SUPPLIED MATERIAL:
━━━

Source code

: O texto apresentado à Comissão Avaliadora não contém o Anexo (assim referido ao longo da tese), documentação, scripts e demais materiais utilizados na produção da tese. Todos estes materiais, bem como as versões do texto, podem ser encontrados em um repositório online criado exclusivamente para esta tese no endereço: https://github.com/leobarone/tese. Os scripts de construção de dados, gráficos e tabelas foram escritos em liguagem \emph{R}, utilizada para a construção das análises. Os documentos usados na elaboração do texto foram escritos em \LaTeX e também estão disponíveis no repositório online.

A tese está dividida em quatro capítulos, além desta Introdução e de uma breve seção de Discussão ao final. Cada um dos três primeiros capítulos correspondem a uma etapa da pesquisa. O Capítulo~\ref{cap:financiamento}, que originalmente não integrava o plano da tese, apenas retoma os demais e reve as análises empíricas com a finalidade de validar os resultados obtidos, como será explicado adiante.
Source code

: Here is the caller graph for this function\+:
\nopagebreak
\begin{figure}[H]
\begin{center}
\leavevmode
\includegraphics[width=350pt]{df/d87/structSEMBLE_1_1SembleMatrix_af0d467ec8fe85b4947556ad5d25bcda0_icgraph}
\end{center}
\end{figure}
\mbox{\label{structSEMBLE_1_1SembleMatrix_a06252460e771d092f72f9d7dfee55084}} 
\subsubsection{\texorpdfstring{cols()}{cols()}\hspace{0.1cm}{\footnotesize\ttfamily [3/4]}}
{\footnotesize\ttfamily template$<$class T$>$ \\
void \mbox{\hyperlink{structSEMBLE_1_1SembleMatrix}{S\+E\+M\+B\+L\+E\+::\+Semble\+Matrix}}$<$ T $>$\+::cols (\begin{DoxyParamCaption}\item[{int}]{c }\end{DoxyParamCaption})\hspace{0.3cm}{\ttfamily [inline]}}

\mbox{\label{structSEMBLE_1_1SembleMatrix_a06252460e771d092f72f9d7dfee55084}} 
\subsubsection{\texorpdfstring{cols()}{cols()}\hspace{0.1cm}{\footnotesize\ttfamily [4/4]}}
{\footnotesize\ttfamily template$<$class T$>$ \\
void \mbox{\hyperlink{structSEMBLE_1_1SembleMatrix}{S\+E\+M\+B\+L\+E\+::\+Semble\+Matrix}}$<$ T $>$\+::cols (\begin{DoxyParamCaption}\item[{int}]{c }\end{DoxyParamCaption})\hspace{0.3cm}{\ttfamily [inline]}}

━━━

In full and word for word, output the entries.

FINISHED EXERCISE:
Source code

: O texto apresentado à Comissão Avaliadora não contém o Anexo (assim referido ao longo da tese), documentação, scripts e demais materiais utilizados na produção da tese. Todos estes materiais, bem como as versões do texto, podem ser encontrados em um repositório online criado exclusivamente para esta tese no endereço: https://github.com/leobarone/tese. Os scripts de construção de dados, gráficos e tabelas foram escritos em liguagem \emph{R}, utilizada para a construção das análises. Os documentos usados na elaboração do texto foram escritos em \LaTeX e também estão disponíveis no repositório online.

A tese está dividida em quatro capítulos, além desta Introdução e de uma breve seção de Discussão ao final. Cada um dos três primeiros capítulos correspondem a uma etapa da pesquisa. O Capítulo~\ref{cap:financiamento}, que originalmente não integrava o plano da tese, apenas retoma os demais e reve as análises empíricas com a finalidade de validar os resultados obtidos, como será explicado adiante.
Source code

: Here is the caller graph for this function\+:
\nopagebreak
\begin{figure}[H]
\begin{center}
\leavevmode
\includegraphics[width=350pt]{df/d87/structSEMBLE_1_1SembleMatrix_af0d467ec8fe85b4947556ad5d25bcda0_icgraph}
\end{center}
\end{figure}
\mbox{\label{structSEMBLE_1_1SembleMatrix_a06252460e771d092f72f9d7dfee55084}} 
\subsubsection{\texorpdfstring{cols()}{cols()}\hspace{0.1cm}{\footnotesize\ttfamily [3/4]}}
{\footnotesize\ttfamily template$<$class T$>$ \\
void \mbox{\hyperlink{structSEMBLE_1_1SembleMatrix}{S\+E\+M\+B\+L\+E\+::\+Semble\+Matrix}}$<$ T $>$\+::cols (\begin{DoxyParamCaption}\item[{int}]{c }\end{DoxyParamCaption})\hspace{0.3cm}{\ttfamily [inline]}}

\mbox{\label{structSEMBLE_1_1SembleMatrix_a06252460e771d092f72f9d7dfee55084}} 
\subsubsection{\texorpdfstring{cols()}{cols()}\hspace{0.1cm}{\footnotesize\ttfamily [4/4]}}
{\footnotesize\ttfamily template$<$class T$>$ \\
void \mbox{\hyperlink{structSEMBLE_1_1SembleMatrix}{S\+E\+M\+B\+L\+E\+::\+Semble\+Matrix}}$<$ T $>$\+::cols (\begin{DoxyParamCaption}\item[{int}]{c }\end{DoxyParamCaption})\hspace{0.3cm}{\ttfamily [inline]}}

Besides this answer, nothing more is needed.